Mandy steht auf, im Dunkeln, sie steht vor Gerhard. Leicht legt sie ihm eine Hand auf die Schulter.„Nein, ich verstehe das nicht. Gerhard, im Herzen verstehe ich das nicht. Ich denke, andere sollten diese Kämpfe kämpfen, heimatlose, wie diese Corinne, zwielichtige Typen, wie Doreen, die nichts zu verlieren haben, die keine Familie haben und kein Heim. Warum du? Ich verstehe das nicht und werde es nie verstehen. Denn, mal ehrlich, es ist nicht wichtig, Es ist ein kleiner Verein, ein völlig unbedeutendes gammeliges Schloss, ein irrer Schlossherr und ein bescheuerter StaSi Knaller.

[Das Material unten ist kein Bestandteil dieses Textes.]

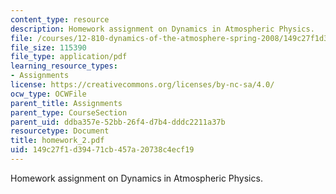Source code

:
 ```yaml
---
content_type: resource
description: Homework assignment on Dynamics in Atmospheric Physics.
file: /courses/12-810-dynamics-of-the-atmosphere-spring-2008/149c27f1d39471cb457a20738c4ecf19_homework_2.pdf
file_size: 115390
file_type: application/pdf
learning_resource_types:
- Assignments
license: https://creativecommons.org/licenses/by-nc-sa/4.0/
ocw_type: OCWFile
parent_title: Assignments
parent_type: CourseSection
parent_uid: ddba357e-52bb-26f4-d7b4-dddc2211a37b
resourcetype: Document
title: homework_2.pdf
uid: 149c27f1-d394-71cb-457a-20738c4ecf19
---
```

Homework assignment on Dynamics in Atmospheric Physics.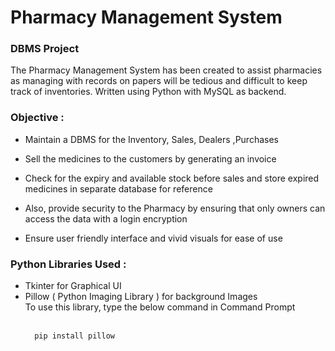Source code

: # Pharmacy Management System

### DBMS Project 

The Pharmacy Management System has been created to assist pharmacies as managing with records on papers will be tedious and difficult to keep track of inventories.
Written using Python with MySQL as backend.

### Objective :

* Maintain a DBMS for the Inventory, Sales, Dealers ,Purchases

* Sell the medicines to the customers by generating an invoice

* Check for the expiry and available stock before sales and store expired medicines in separate database for reference

* Also, provide security to the Pharmacy by ensuring that only owners can access the data with a login encryption

* Ensure user friendly interface and vivid visuals for ease of use

### Python Libraries Used :
  * Tkinter for Graphical UI
  * Pillow ( Python Imaging Library ) for background Images<br>
  To use this library, type the below command in Command Prompt<br><br>
    ```
      pip install pillow
    ```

Es ist nicht wichtig, verstehst du das nicht, es ist nicht wichtig, was du da tust!"
Ihre Stimme bricht und wird leiser: "Wir sind wichtig, wir sind deine Familie, wir sind wichtig!" flüstert sie.
"Mandy, da irrst du. Es ist wichtig, egal, wie klein es ist. Wie kann ich für euch sorgen, für meine Familie, wenn ich Unfreiheit dulde, wenn ich weglaufe vor solchen Aufgaben. Wenn ich mich verstecke und zulasse, dass diese Menschen wieder Macht bekommen. Wie sieht es mit der Freiheit für meine Kinder aus, wie ist die Welt in der sie morgen leben müssen, wenn ich heute vor solchen Problemen davonlaufe?"
„Ja, Gerhard," Mandys Stimme ist resigniert, „ich weiß." Sie nimmt ihre Hand von seiner Schulter und wendet sich zur Tür: "Aber wenn du etwas anfängst, mit dieser ätzenden Doreen oder Corinne oder sonstewem von den Reittussis, dann hast du den Krieg zu Hause, das schwör ich dir!"
„Mandy, verdammt, darum geht es doch gar nicht."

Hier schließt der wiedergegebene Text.